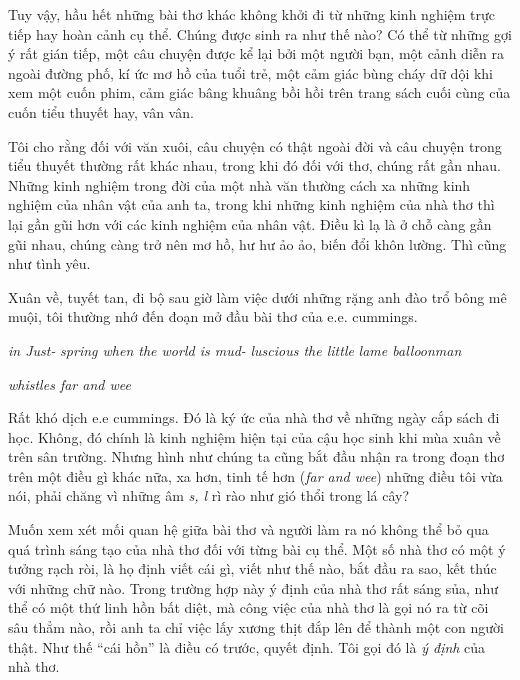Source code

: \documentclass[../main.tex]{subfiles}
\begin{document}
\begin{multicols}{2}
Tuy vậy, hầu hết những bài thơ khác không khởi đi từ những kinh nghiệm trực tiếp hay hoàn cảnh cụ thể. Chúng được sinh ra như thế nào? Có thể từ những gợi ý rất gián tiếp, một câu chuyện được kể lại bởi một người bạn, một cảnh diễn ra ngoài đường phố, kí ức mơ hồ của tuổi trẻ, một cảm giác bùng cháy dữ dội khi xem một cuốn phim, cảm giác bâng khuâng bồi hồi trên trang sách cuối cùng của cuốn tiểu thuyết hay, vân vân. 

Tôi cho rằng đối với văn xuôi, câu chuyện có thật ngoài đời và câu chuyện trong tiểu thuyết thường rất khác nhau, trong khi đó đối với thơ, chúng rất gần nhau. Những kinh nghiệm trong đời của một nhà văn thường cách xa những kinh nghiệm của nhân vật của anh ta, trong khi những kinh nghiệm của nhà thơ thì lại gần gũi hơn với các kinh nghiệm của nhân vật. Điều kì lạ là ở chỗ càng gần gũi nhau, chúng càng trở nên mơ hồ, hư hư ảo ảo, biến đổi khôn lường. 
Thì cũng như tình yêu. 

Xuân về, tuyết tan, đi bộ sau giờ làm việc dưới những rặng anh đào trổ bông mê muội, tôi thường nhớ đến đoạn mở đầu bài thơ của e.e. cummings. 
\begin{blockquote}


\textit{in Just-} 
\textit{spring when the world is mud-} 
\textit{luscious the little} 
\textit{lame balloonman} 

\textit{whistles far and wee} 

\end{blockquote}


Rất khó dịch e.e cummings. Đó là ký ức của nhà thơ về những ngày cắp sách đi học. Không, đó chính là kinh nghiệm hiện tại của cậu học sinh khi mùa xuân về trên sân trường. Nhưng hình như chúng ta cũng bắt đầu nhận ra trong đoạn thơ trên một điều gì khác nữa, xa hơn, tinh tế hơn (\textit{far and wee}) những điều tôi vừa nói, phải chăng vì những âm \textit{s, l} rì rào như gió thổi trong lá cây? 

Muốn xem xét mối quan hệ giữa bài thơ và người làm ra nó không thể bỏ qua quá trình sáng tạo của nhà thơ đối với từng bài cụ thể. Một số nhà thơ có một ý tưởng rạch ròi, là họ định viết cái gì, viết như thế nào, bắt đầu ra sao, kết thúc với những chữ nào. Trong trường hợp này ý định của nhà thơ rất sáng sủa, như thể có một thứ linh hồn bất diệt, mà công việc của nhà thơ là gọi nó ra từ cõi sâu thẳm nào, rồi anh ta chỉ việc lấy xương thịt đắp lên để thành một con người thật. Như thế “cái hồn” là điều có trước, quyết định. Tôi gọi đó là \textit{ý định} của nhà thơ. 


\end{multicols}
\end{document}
================
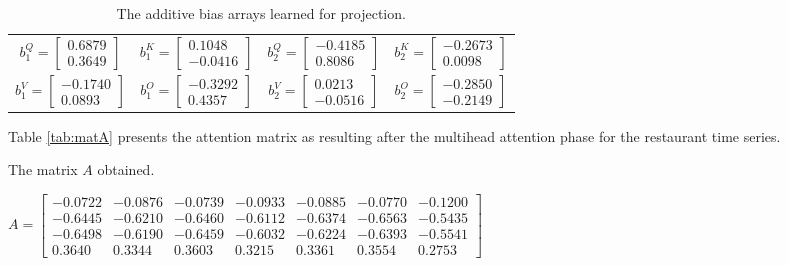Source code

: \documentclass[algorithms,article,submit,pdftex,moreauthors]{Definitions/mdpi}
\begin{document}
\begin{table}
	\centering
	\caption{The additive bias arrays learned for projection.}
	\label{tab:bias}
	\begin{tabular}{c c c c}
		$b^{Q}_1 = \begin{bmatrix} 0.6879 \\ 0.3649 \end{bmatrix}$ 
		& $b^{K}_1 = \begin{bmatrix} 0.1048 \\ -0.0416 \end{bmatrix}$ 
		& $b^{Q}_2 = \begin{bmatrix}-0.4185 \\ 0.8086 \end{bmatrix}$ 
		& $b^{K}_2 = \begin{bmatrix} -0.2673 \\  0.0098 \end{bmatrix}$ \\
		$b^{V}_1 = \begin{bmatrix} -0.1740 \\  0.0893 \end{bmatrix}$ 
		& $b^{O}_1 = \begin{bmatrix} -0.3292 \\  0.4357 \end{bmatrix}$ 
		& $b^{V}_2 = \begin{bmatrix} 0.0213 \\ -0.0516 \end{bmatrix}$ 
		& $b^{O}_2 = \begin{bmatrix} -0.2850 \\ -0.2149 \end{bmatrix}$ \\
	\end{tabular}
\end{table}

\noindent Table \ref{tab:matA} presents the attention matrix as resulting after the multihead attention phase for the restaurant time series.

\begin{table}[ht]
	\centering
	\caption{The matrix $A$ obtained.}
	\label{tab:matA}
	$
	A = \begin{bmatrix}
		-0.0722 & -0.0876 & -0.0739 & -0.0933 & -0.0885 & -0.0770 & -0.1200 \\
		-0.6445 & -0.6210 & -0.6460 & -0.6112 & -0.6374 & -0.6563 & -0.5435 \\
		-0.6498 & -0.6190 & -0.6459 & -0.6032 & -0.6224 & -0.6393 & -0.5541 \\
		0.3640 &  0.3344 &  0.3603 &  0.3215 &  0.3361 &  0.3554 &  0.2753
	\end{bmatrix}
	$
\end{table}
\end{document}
================
Work out how many lines in the records hold the word "cũng", and answer with that number alone.

2